Task to complete: Transcribe the data underneath exactly. No images belong in your version.

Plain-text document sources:
---+---

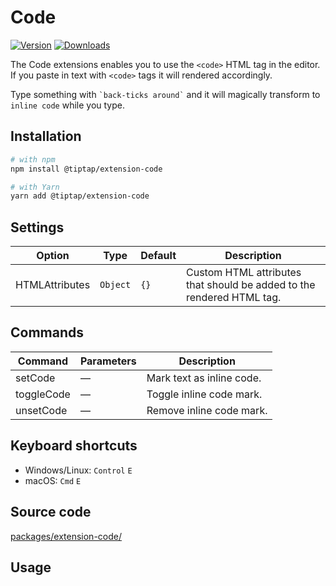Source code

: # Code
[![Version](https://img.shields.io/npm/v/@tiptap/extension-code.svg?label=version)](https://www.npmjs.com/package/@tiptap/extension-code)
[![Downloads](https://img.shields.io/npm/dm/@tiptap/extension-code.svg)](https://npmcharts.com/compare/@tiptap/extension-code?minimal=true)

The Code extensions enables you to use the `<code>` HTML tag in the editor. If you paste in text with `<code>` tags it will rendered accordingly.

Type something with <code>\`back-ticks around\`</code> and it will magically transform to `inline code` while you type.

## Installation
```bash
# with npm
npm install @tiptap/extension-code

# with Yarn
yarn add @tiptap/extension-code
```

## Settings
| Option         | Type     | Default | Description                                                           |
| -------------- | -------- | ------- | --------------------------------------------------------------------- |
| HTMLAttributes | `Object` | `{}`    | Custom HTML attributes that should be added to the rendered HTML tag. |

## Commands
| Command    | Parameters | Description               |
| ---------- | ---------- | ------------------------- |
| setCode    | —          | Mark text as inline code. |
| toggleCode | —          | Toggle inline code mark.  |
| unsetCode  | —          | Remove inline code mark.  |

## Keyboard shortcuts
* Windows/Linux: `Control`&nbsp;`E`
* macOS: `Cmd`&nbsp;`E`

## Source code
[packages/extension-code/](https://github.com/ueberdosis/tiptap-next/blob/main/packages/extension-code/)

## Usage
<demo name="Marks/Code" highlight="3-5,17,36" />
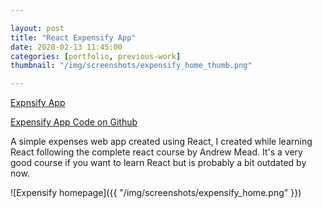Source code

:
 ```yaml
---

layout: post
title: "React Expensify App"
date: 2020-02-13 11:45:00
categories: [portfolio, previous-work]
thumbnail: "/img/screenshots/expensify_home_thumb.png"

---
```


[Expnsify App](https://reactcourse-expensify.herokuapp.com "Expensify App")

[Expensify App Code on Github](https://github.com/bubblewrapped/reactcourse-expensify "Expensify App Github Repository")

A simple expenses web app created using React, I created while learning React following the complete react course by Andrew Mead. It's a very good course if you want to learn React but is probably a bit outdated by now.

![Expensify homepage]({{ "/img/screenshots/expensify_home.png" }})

---+---

Task response:
Source code

: # Code
[![Version](https://img.shields.io/npm/v/@tiptap/extension-code.svg?label=version)](https://www.npmjs.com/package/@tiptap/extension-code)
[![Downloads](https://img.shields.io/npm/dm/@tiptap/extension-code.svg)](https://npmcharts.com/compare/@tiptap/extension-code?minimal=true)

The Code extensions enables you to use the `<code>` HTML tag in the editor. If you paste in text with `<code>` tags it will rendered accordingly.

Type something with <code>\`back-ticks around\`</code> and it will magically transform to `inline code` while you type.

## Installation
```bash
# with npm
npm install @tiptap/extension-code

# with Yarn
yarn add @tiptap/extension-code
```

## Settings
| Option         | Type     | Default | Description                                                           |
| -------------- | -------- | ------- | --------------------------------------------------------------------- |
| HTMLAttributes | `Object` | `{}`    | Custom HTML attributes that should be added to the rendered HTML tag. |

## Commands
| Command    | Parameters | Description               |
| ---------- | ---------- | ------------------------- |
| setCode    | —          | Mark text as inline code. |
| toggleCode | —          | Toggle inline code mark.  |
| unsetCode  | —          | Remove inline code mark.  |

## Keyboard shortcuts
* Windows/Linux: `Control`&nbsp;`E`
* macOS: `Cmd`&nbsp;`E`

## Source code
[packages/extension-code/](https://github.com/ueberdosis/tiptap-next/blob/main/packages/extension-code/)

## Usage
<demo name="Marks/Code" highlight="3-5,17,36" />
Source code

:
 ```yaml
---

layout: post
title: "React Expensify App"
date: 2020-02-13 11:45:00
categories: [portfolio, previous-work]
thumbnail: "/img/screenshots/expensify_home_thumb.png"

---
```


[Expnsify App](https://reactcourse-expensify.herokuapp.com "Expensify App")

[Expensify App Code on Github](https://github.com/bubblewrapped/reactcourse-expensify "Expensify App Github Repository")

A simple expenses web app created using React, I created while learning React following the complete react course by Andrew Mead. It's a very good course if you want to learn React but is probably a bit outdated by now.

![Expensify homepage]({{ "/img/screenshots/expensify_home.png" }})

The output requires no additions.